As Executive Chairman and CEO of BlackBerry Limited, John Chen is responsible for defining the company’s vision and goals, setting its strategy, and ensuring the team’s execution matches corporate objectives. Appointed in November 2013, John has led BlackBerry through a successful pivot from hardware icon to software leader. Today the company is poised to leverage its brand strength and heritage in mobile security along with its enterprise cybersecurity and embedded software growth engines to accelerate into the Enterprise of Things, an emerging category with billions of connected devices and massive market potential.

John came to BlackBerry a distinguished leader and proven turnaround executive with more than 40 years of engineering and management experience along with a reputation that extends well-beyond the technology industry. Prior to joining BlackBerry, John served as Chairman and CEO of Sybase Inc. where he re-invented the company and led it through 55 consecutive quarters of profitability, providing outstanding shareholder returns during his 15-year tenure.

A global business leader with a strong interest in policy, John has testified before Congress on U.S.–China trade relations and was appointed by U.S. President George W. Bush to serve on the President's Export Council. In 2006, he was appointed co-chair of the Secure Borders and Open Doors Advisory Committee. Additionally, John chaired the U.S.-China Policy Advisory Roundtable for the Center for Strategic and International Studies (CSIS), served on the Board of the National Committee on U.S. China Relations from 2012-2018, and has been a member of the Committee of 100 since 1997 and its Chairman from 2009-2011.

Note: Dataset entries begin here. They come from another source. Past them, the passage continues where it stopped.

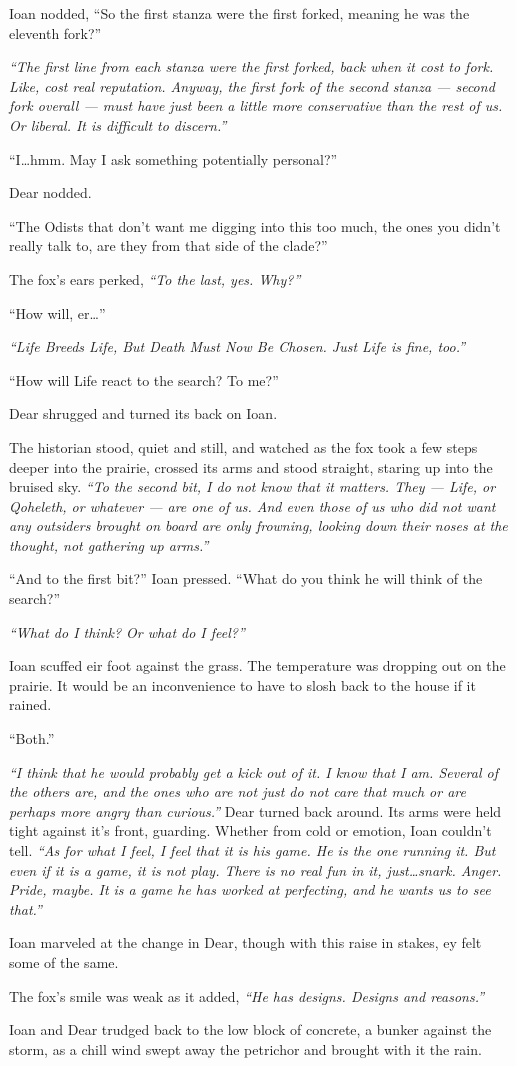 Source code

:Ioan nodded, ``So the first stanza were the first forked, meaning he was the eleventh fork?''

\emph{``The first line from each stanza were the first forked, back when it cost to fork. Like, cost real reputation. Anyway, the first fork of the second stanza — second fork overall — must have just been a little more conservative than the rest of us. Or liberal. It is difficult to discern.''}

``I\ldots{}hmm. May I ask something potentially personal?''

Dear nodded.

``The Odists that don't want me digging into this too much, the ones you didn't really talk to, are they from that side of the clade?''

The fox's ears perked, \emph{``To the last, yes. Why?''}

``How will, er\ldots{}''

\emph{``Life Breeds Life, But Death Must Now Be Chosen. Just Life is fine, too.''}

``How will Life react to the search? To me?''

Dear shrugged and turned its back on Ioan.

The historian stood, quiet and still, and watched as the fox took a few steps deeper into the prairie, crossed its arms and stood straight, staring up into the bruised sky. \emph{``To the second bit, I do not know that it matters. They — Life, or Qoheleth, or whatever — are one of us. And even those of us who did not want any outsiders brought on board are only frowning, looking down their noses at the thought, not gathering up arms.''}

``And to the first bit?'' Ioan pressed. ``What do you think he will think of the search?''

\emph{``What do I think? Or what do I feel?''}

Ioan scuffed eir foot against the grass. The temperature was dropping out on the prairie. It would be an inconvenience to have to slosh back to the house if it rained.

``Both.''

\emph{``I think that he would probably get a kick out of it. I know that I am. Several of the others are, and the ones who are not just do not care that much or are perhaps more angry than curious.''} Dear turned back around. Its arms were held tight against it's front, guarding. Whether from cold or emotion, Ioan couldn't tell. \emph{``As for what I feel, I feel that it is his game. He is the one running it. But even if it is a game, it is not play. There is no real fun in it, just\ldots{}snark. Anger. Pride, maybe. It is a game he has worked at perfecting, and he wants us to see that.''}

Ioan marveled at the change in Dear, though with this raise in stakes, ey felt some of the same.

The fox's smile was weak as it added, \emph{``He has designs. Designs and reasons.''}

Ioan and Dear trudged back to the low block of concrete, a bunker against the storm, as a chill wind swept away the petrichor and brought with it the rain.
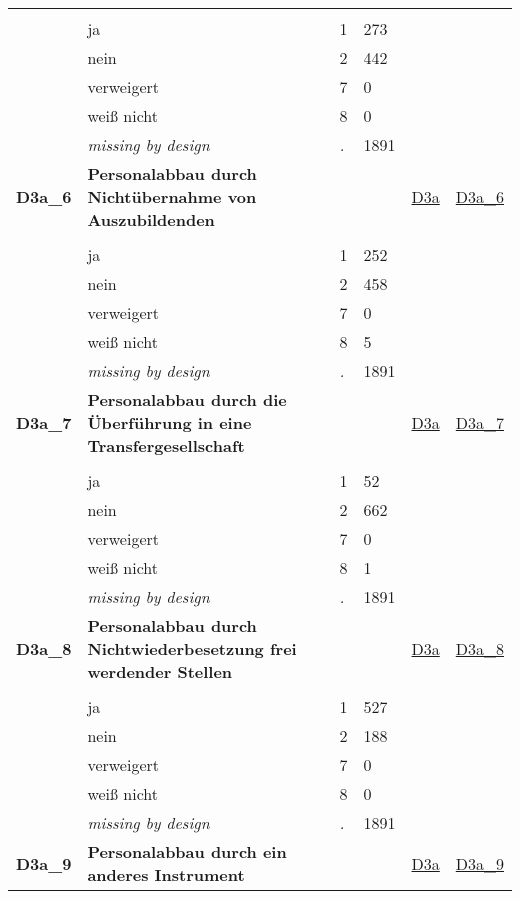 \begin{longtable}{| L{2.45cm} | L{6cm} | C{1.5cm} | R{1cm} | C{2.25cm} | C{2.25cm} |}
   &  &  &  &  &  \\ 
   & ja & 1 & 273 &  &  \\ 
   & nein & 2 & 442 &  &  \\ 
   & verweigert & 7 & 0 &  &  \\ 
   & weiß nicht & 8 & 0 &  &  \\ 
   & \textit{missing by design} & \textit{.} & 1891 &  &  \\ 
   \midrule
\textbf{D3a\_6}\label{var:D3a:6} & \textbf{Personalabbau durch Nichtübernahme von Auszubildenden} &  &  & \hyperref[D3a]{D3a} & \hyperref[var:suf:D3a:6]{D3a\_6} \\ 
   &  &  &  &  &  \\ 
   & ja & 1 & 252 &  &  \\ 
   & nein & 2 & 458 &  &  \\ 
   & verweigert & 7 & 0 &  &  \\ 
   & weiß nicht & 8 & 5 &  &  \\ 
   & \textit{missing by design} & \textit{.} & 1891 &  &  \\ 
   \midrule
\textbf{D3a\_7}\label{var:D3a:7} & \textbf{Personalabbau durch die Überführung in eine Transfergesellschaft} &  &  & \hyperref[D3a]{D3a} & \hyperref[var:suf:D3a:7]{D3a\_7} \\ 
   &  &  &  &  &  \\ 
   & ja & 1 & 52 &  &  \\ 
   & nein & 2 & 662 &  &  \\ 
   & verweigert & 7 & 0 &  &  \\ 
   & weiß nicht & 8 & 1 &  &  \\ 
   & \textit{missing by design} & \textit{.} & 1891 &  &  \\ 
   \midrule
\textbf{D3a\_8}\label{var:D3a:8} & \textbf{Personalabbau durch Nichtwiederbesetzung frei werdender Stellen} &  &  & \hyperref[D3a]{D3a} & \hyperref[var:suf:D3a:8]{D3a\_8} \\ 
   &  &  &  &  &  \\ 
   & ja & 1 & 527 &  &  \\ 
   & nein & 2 & 188 &  &  \\ 
   & verweigert & 7 & 0 &  &  \\ 
   & weiß nicht & 8 & 0 &  &  \\ 
   & \textit{missing by design} & \textit{.} & 1891 &  &  \\ 
   \midrule
\textbf{D3a\_9}\label{var:D3a:9} & \textbf{Personalabbau durch ein anderes Instrument} &  &  & \hyperref[D3a]{D3a} & \hyperref[var:suf:D3a:9]{D3a\_9} \\ 

\end{longtable}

John graduated magna cum laude from Brown University with a bachelor's degree in electrical engineering and a master's in electrical engineering from the California Institute of Technology (Caltech). John has an honorary professorship from Shanghai University, and honorary doctorates from San Jose State University, City University of Hong Kong, and Hong Kong University of Science and Technology. John has received awards from the U.S.-Asia Institute, the U.S.-China Policy Foundation, the California-Asia Business Council, and the U.S.-Pan Asian American Chamber of Commerce Education Foundation.

John served on the Board of Directors for The Walt Disney Company (2004-2019) and Wells Fargo & Co. (2006-2018). He is also active in the not-for-profit community, and is a trustee of Caltech, board member of the National Committee on U.S.-China Relations, member of CFR, national trustee of The First Tee and Governor of the San Francisco Symphony.